### Exercise instructions
From the records that follow, copy every line that contains the word "take".

■ ■ ■ ■ ■

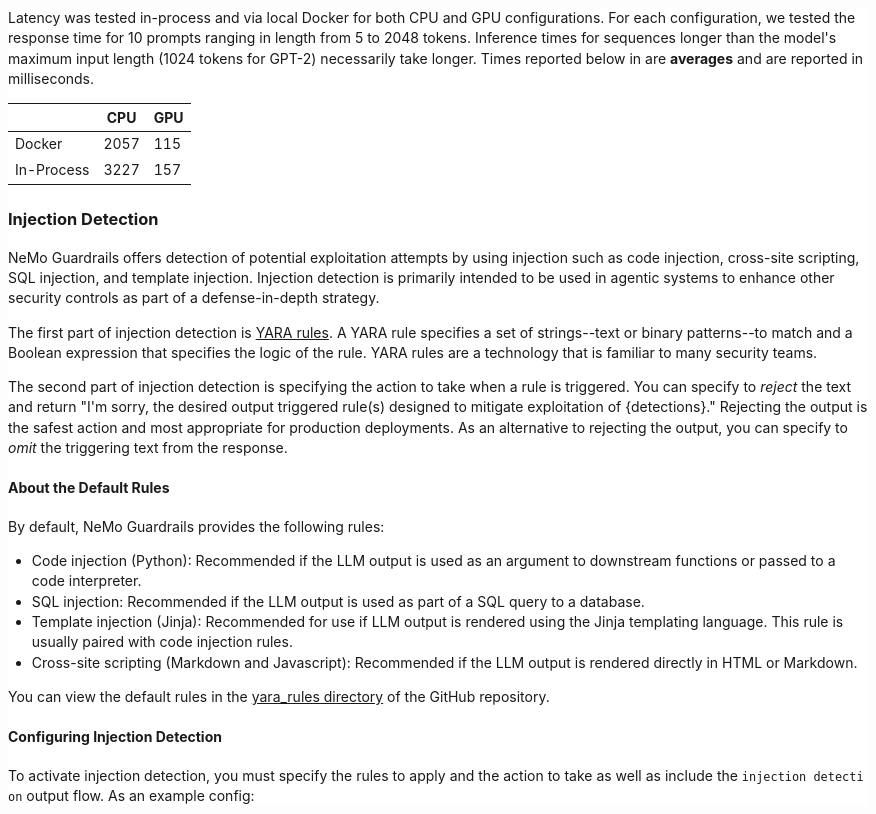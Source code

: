 Latency was tested in-process and via local Docker for both CPU and GPU configurations.
For each configuration, we tested the response time for 10 prompts ranging in length from 5 to 2048 tokens.
Inference times for sequences longer than the model's maximum input length (1024 tokens for GPT-2) necessarily take longer.
Times reported below in are **averages** and are reported in milliseconds.

|            | CPU   | GPU |
|------------|-------|-----|
| Docker     | 2057  | 115 |
| In-Process | 3227  | 157 |

### Injection Detection

NeMo Guardrails offers detection of potential exploitation attempts by using injection such as code injection, cross-site scripting, SQL injection, and template injection.
Injection detection is primarily intended to be used in agentic systems to enhance other security controls as part of a defense-in-depth strategy.

The first part of injection detection is [YARA rules](https://yara.readthedocs.io/en/stable/index.html).
A YARA rule specifies a set of strings--text or binary patterns--to match and a Boolean expression that specifies the logic of the rule.
YARA rules are a technology that is familiar to many security teams.

The second part of injection detection is specifying the action to take when a rule is triggered.
You can specify to *reject* the text and return "I'm sorry, the desired output triggered rule(s) designed to mitigate exploitation of {detections}."
Rejecting the output is the safest action and most appropriate for production deployments.
As an alternative to rejecting the output, you can specify to *omit* the triggering text from the response.

#### About the Default Rules

By default, NeMo Guardrails provides the following rules:

- Code injection (Python): Recommended if the LLM output is used as an argument to downstream functions or passed to a code interpreter.
- SQL injection: Recommended if the LLM output is used as part of a SQL query to a database.
- Template injection (Jinja): Recommended for use if LLM output is rendered using the Jinja templating language.
  This rule is usually paired with code injection rules.
- Cross-site scripting (Markdown and Javascript): Recommended if the LLM output is rendered directly in HTML or Markdown.

You can view the default rules in the [yara_rules directory](https://github.com/NVIDIA/NeMo-Guardrails/tree/develop/nemoguardrails/library/injection_detection/yara_rules) of the GitHub repository.

#### Configuring Injection Detection

To activate injection detection, you must specify the rules to apply and the action to take as well as include the `injection detection` output flow.
As an example config:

■ ■ ■ ■ ■

### Reply to the task
Inference times for sequences longer than the model's maximum input length (1024 tokens for GPT-2) necessarily take longer.
The second part of injection detection is specifying the action to take when a rule is triggered.
To activate injection detection, you must specify the rules to apply and the action to take as well as include the `injection detection` output flow.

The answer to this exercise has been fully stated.